Logo Questions Linux Laravel Mysql Ubuntu Git Menu
 

PHP, MySQL and XML = garbled HTML output

I have a field in MySQL of type text, using the following collation: utf8_general_ci.

This XML field is populated using a variable built using DOMDocument:

function ed_audit_node($dom, $field, $new, $old){

    //create audit_detail node
    $ad = $dom->createElement('audit_detail');

    $fn = $dom->createElement('fieldname');
    $fn->appendChild($dom->createTextNode($field));
    $ad->appendChild($fn);

    $ov = $dom->createElement('old_value');
    $ov->appendChild($dom->createTextNode($old));
    $ad->appendChild($ov);

    $nv = $dom->createElement('new_value');
    $nv->appendChild($dom->createTextNode($new));
    $ad->appendChild($nv);

    //append to document
    return $ad;
}

Here's how I save to the db ( $xml comes from $dom->saveXML() ):

function ed_audit_insert($ed, $xml){
    global $visitor;

    $sql = <<<EOF
    INSERT INTO ed.audit
    (employee_id, audit_date, audit_action, audit_data, user_id) 
    VALUES (
        {$ed[emp][employee_id]}, 
        now(), 
        '{$ed[audit_action]}', 
        '{$xml}', 
        {$visitor[user_id]}
    );      
EOF;
    $req = mysql_query($sql,$ed['db']) or die(db_query_error($sql,mysql_error(),__FUNCTION__));
//snip  
}

See an older, parallel, slightly related thread on how I’m creating this XML: Another PHP XML parsing error: "Input is not proper UTF-8, indicate encoding!"

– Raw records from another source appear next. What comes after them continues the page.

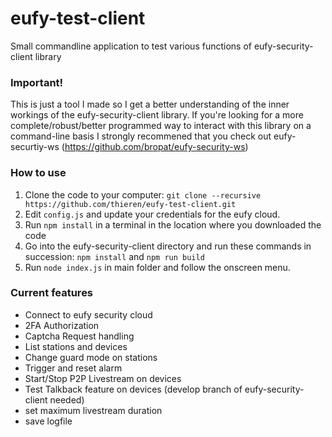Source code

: # eufy-test-client
Small commandline application to test various functions of eufy-security-client library

### Important!

This is just a tool I made so I get a better understanding of the inner workings of the eufy-security-client library.
If you're looking for a more complete/robust/better programmed way to interact with this library on a command-line basis I strongly recommened that you check out eufy-securtiy-ws (https://github.com/bropat/eufy-security-ws)

### How to use

1. Clone the code to your computer: `git clone --recursive https://github.com/thieren/eufy-test-client.git`
2. Edit `config.js` and update your credentials for the eufy cloud.
3. Run `npm install` in a terminal in the location where you downloaded the code
4. Go into the eufy-security-client directory and run these commands in succession: `npm install` and `npm run build`
5. Run `node index.js` in main folder and follow the onscreen menu.

### Current features
- Connect to eufy security cloud
- 2FA Authorization
- Captcha Request handling
- List stations and devices
- Change guard mode on stations
- Trigger and reset alarm
- Start/Stop P2P Livestream on devices
- Test Talkback feature on devices (develop branch of eufy-security-client needed)
- set maximum livestream duration
- save logfile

What works: - querying the database, selecting the field and outputting it using jQuery (.ajax()) and populating a textarea. Firebug and the textarea match what's in the database (confirmed with Toad).

What doesn't work: - outputting the text from the database into an HTML page. This HTML page has the content-type ISO-8859-1, which I cannot change.

Here’s the code that outputs that to the screen:

$xmlData = simplexml_load_string($d['audit_data']);

foreach ($xmlData->audit_detail as $a){
    echo "<p> straight from db = ".$a->new_value."</p>";
    echo "<p> utf8_decode() = ".utf8_decode($a->new_value)."</p>";
} 

I’ve also used a charset changer extension for Firefox: tried ISO-8859-1, UTF-8 and 1252 without success.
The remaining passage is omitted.